The fcvt() function shall be equivalent to ecvt(), except that ndigit specifies the number of digits desired after the radix character. The total number of digits in the result string is restricted to an unspecified limit as determined by the precision of a double.
The gcvt() function shall convert value to a null-terminated string (similar to that of the %g conversion specification format of printf()) in the array pointed to by buf and shall return buf. It shall produce ndigit significant digits (limited to an unspecified value determined by the precision of a double) in the %f conversion specification format of printf() if possible, or the %e conversion specification format of printf() (scientific notation) otherwise. A minus sign shall be included in the returned string if value is less than 0. A radix character shall be included in the returned string if value is not a whole number. Trailing zeros shall be suppressed where value is not a whole number. The radix character is determined by the current locale. If setlocale() has not been called successfully, the default locale, POSIX, is used. The default locale specifies a period ( '.' ) as the radix character. The LC_NUMERIC category determines the value of the radix character within the current locale.
These functions need not be reentrant.
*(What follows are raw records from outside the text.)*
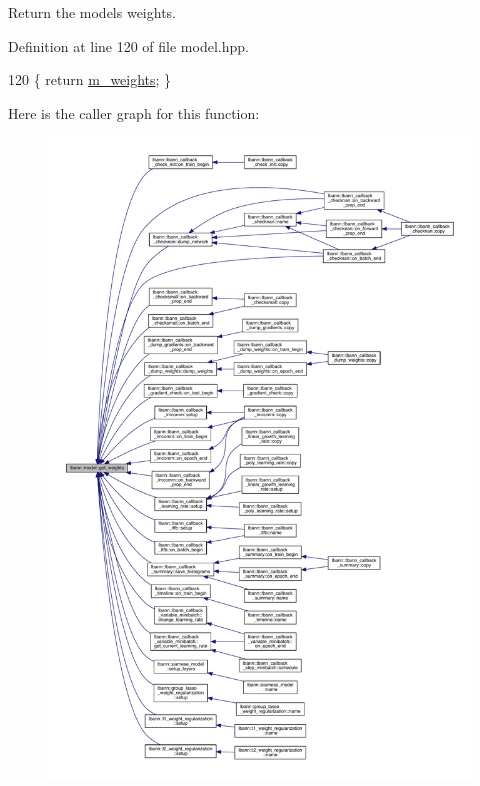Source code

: Return the model\textquotesingle{}s weights. 

Definition at line 120 of file model.\+hpp.


\begin{DoxyCode}
120 \{ \textcolor{keywordflow}{return} \hyperlink{classlbann_1_1model_aaf9adefe4497d90bf5bc2567e71bfb00}{m\_weights}; \}
\end{DoxyCode}
Here is the caller graph for this function\+:\nopagebreak
\begin{figure}[H]
\begin{center}
\leavevmode
\includegraphics[width=350pt]{classlbann_1_1model_ac0a89794f1f51e7c502fff2745c973e6_icgraph}
\end{center}
\end{figure}
\mbox{\label{classlbann_1_1model_a2c82c9def03b1c60e48f52fca7708833}}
A function that is not required to be reentrant is not required to be thread-safe.
The ecvt() and fcvt() functions shall return a pointer to a null-terminated string of digits.
The gcvt() function shall return buf.
The return values from ecvt() and fcvt() may point to static data which may be overwritten by subsequent calls to these functions.
No errors are defined.
The sprintf() function is preferred over this function.
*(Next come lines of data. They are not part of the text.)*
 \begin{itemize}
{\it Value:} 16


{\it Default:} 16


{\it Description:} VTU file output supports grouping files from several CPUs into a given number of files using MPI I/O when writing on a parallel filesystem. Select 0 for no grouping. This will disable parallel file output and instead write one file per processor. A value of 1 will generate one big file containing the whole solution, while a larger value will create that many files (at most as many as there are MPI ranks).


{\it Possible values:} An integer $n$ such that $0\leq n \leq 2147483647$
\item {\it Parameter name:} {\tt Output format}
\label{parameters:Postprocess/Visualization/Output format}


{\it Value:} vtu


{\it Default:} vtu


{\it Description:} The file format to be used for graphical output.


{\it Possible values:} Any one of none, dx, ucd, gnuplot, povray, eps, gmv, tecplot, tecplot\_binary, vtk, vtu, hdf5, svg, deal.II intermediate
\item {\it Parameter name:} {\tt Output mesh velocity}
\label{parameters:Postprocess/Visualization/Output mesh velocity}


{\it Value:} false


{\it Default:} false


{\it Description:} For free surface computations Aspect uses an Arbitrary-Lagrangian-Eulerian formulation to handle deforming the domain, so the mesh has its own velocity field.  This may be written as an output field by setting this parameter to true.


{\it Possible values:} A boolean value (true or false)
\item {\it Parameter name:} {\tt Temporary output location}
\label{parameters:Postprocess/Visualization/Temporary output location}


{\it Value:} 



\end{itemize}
These functions may be withdrawn in a future version.
printf(), setlocale(), the Base Definitions volume of IEEE Std 1003.1-2001, <stdlib.h>
First released in Issue 4, Version 2.
Moved from X/OPEN UNIX extension to BASE.
Normative text previously in the APPLICATION USAGE section is moved to the DESCRIPTION.
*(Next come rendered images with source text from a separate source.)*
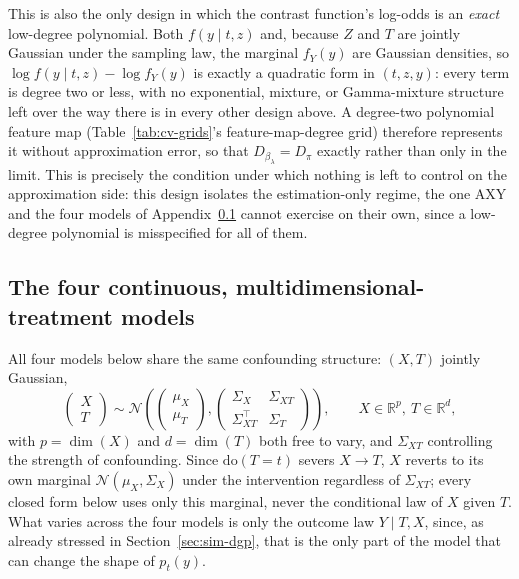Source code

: \documentclass[11pt]{article}
\theoremstyle{plain}
\theoremstyle{definition}
\theoremstyle{remark}
\newcommand{\R}{\mathbb{R}}
\newcommand{\ratio}{\ensuremath{\pi}}
\newcommand{\contrast}{D_{\ratio}}
\begin{document}
This is also the only design in which the contrast function's log-odds is an \emph{exact} low-degree
polynomial. Both $f(y\mid t,z)$ and, because $Z$ and $T$ are jointly Gaussian under the sampling
law, the marginal $f_Y(y)$ are Gaussian densities, so $\log f(y\mid t,z) - \log f_Y(y)$ is exactly a
quadratic form in $(t,z,y)$: every term is degree two or less, with no exponential, mixture, or
Gamma-mixture structure left over the way there is in every other design above. A degree-two
polynomial feature map (Table~\ref{tab:cv-grids}'s feature-map-degree grid) therefore represents it
without approximation error, so that $D_{\beta_\lambda} = \contrast$ exactly rather than only in the
limit. This is precisely the condition under which nothing is left to control on the
approximation side: this design isolates the estimation-only regime, the one AXY and the four
models of Appendix~\ref{app:dgp-continuous} cannot exercise on their own, since a low-degree
polynomial is misspecified for all of them.

\subsection{The four continuous, multidimensional-treatment models}
\label{app:dgp-continuous}

All four models below share the same confounding structure: $(X,T)$ jointly Gaussian,
\begin{equation}
\begin{pmatrix} X \\ T \end{pmatrix} \sim
\mathcal{N}\!\left( \begin{pmatrix} \mu_X \\ \mu_T \end{pmatrix},
\begin{pmatrix} \Sigma_X & \Sigma_{XT} \\ \Sigma_{XT}^\top & \Sigma_T \end{pmatrix} \right),
\qquad X \in \R^{p}, \ T \in \R^{d},
\label{eq:app-confounding}
\end{equation}
with $p=\dim(X)$ and $d=\dim(T)$ both free to vary, and $\Sigma_{XT}$ controlling the strength of
confounding. Since $\mathrm{do}(T=t)$ severs $X \to T$, $X$ reverts to its own marginal
$\mathcal N(\mu_X,\Sigma_X)$ under the intervention regardless of $\Sigma_{XT}$; every closed form
below uses only this marginal, never the conditional law of $X$ given $T$. What varies across the
four models is only the outcome law $Y \mid T,X$, since, as already stressed in
Section~\ref{sec:sim-dgp}, that is the only part of the model that can change the shape of
$p_t(y)$.
\end{document}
A note indicating that these functions need not be reentrant is added to the DESCRIPTION.
In the DESCRIPTION, the note about reentrancy is expanded to cover thread-safety.
This function is marked LEGACY.
The restrict keyword is added to the ecvt() and fcvt() prototypes for alignment with the ISO/IEC 9899:1999 standard.
The DESCRIPTION is updated to explicitly use "conversion specification" to describe %g, %f, and %e.